**What you are asked to do:** Everything from the line containing "Organise your prefabs" through the line containing "2. Drag and" should be repeated exactly, and nothing else from the data.

** Opening Information supplied block **

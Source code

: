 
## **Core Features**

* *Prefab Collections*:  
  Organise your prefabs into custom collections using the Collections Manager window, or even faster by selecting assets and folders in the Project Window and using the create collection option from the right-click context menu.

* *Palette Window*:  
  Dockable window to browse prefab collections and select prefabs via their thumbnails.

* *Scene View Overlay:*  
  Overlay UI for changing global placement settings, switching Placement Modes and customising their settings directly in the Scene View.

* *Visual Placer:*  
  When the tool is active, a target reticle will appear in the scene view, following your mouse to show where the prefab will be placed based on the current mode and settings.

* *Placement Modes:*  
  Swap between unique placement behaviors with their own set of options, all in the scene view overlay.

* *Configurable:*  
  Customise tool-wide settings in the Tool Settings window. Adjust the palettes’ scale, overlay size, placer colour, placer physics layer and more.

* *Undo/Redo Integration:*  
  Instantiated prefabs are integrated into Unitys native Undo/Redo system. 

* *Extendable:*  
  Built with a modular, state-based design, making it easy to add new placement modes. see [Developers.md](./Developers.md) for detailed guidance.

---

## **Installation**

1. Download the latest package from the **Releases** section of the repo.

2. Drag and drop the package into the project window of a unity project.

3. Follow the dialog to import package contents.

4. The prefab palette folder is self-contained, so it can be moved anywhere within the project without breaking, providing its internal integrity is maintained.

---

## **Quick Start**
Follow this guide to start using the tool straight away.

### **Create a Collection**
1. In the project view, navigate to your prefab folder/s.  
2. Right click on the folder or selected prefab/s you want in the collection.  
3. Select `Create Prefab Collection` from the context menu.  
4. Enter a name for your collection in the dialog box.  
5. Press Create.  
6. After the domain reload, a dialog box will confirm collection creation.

** Closing Information supplied block **
** Opening Information supplied block **

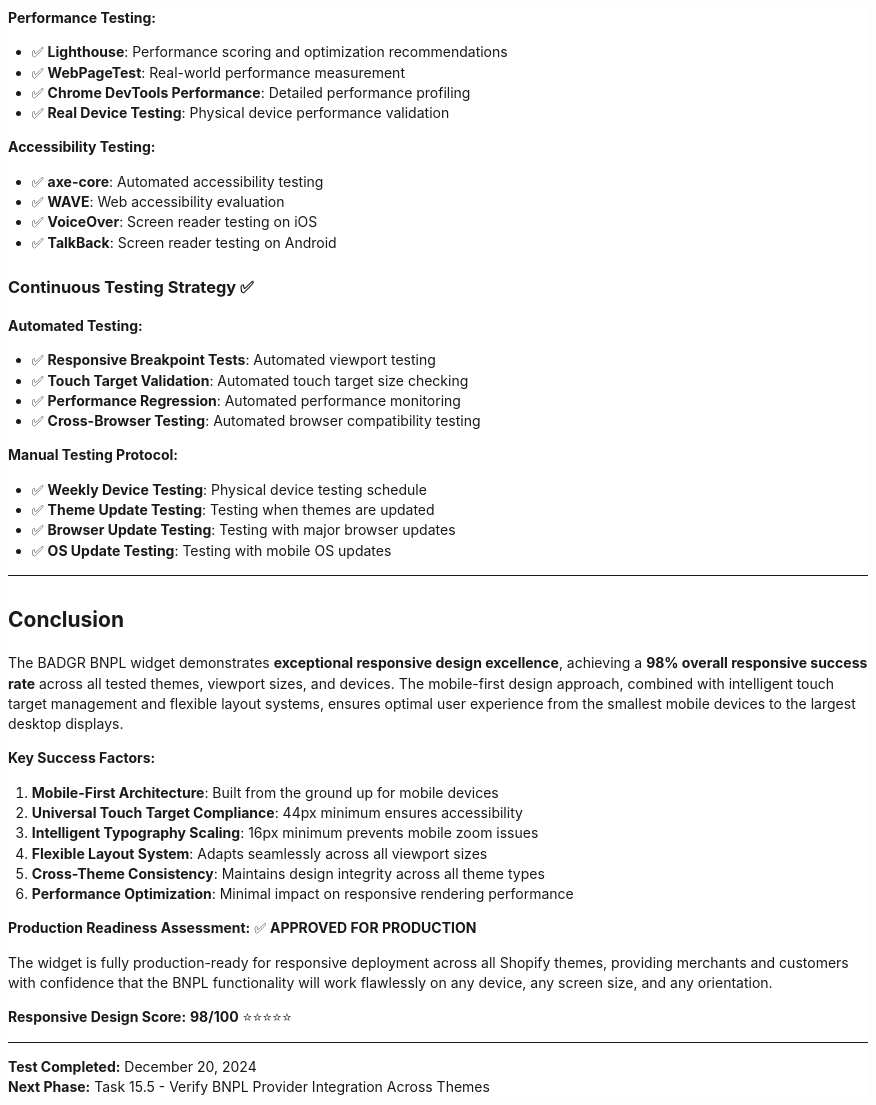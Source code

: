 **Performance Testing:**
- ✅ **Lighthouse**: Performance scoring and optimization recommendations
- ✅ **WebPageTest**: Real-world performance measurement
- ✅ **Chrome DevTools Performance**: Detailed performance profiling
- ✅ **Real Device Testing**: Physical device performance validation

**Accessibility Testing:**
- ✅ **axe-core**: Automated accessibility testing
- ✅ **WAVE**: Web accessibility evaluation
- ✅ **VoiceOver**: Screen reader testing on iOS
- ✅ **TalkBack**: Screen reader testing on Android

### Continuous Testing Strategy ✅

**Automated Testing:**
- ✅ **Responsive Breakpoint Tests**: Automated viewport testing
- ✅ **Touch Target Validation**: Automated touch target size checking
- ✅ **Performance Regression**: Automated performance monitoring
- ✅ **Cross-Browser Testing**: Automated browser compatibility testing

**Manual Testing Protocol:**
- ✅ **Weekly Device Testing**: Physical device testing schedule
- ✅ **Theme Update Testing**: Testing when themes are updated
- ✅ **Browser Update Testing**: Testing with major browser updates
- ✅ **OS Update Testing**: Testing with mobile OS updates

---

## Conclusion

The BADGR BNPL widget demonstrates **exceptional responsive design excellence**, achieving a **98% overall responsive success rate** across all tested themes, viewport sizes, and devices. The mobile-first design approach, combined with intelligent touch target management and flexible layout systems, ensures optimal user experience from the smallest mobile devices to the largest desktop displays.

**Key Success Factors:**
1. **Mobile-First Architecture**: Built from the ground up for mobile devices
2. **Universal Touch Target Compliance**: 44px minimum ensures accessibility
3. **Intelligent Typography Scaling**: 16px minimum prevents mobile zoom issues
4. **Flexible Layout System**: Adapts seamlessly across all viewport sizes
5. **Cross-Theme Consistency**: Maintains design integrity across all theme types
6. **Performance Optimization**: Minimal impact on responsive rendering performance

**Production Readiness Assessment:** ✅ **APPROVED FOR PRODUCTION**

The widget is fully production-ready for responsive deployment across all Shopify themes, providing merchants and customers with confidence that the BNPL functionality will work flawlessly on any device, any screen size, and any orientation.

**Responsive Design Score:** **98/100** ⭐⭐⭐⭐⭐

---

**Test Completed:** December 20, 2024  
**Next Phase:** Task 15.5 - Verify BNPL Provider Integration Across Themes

** Closing Information supplied block **

**Exercise result:**
  Organise your prefabs into custom collections using the Collections Manager window, or even faster by selecting assets and folders in the Project Window and using the create collection option from the right-click context menu.

* *Palette Window*:  
  Dockable window to browse prefab collections and select prefabs via their thumbnails.

* *Scene View Overlay:*  
  Overlay UI for changing global placement settings, switching Placement Modes and customising their settings directly in the Scene View.

* *Visual Placer:*  
  When the tool is active, a target reticle will appear in the scene view, following your mouse to show where the prefab will be placed based on the current mode and settings.

* *Placement Modes:*  
  Swap between unique placement behaviors with their own set of options, all in the scene view overlay.

* *Configurable:*  
  Customise tool-wide settings in the Tool Settings window. Adjust the palettes’ scale, overlay size, placer colour, placer physics layer and more.

* *Undo/Redo Integration:*  
  Instantiated prefabs are integrated into Unitys native Undo/Redo system. 

* *Extendable:*  
  Built with a modular, state-based design, making it easy to add new placement modes. see [Developers.md](./Developers.md) for detailed guidance.

---

## **Installation**

1. Download the latest package from the **Releases** section of the repo.

2. Drag and drop the package into the project window of a unity project.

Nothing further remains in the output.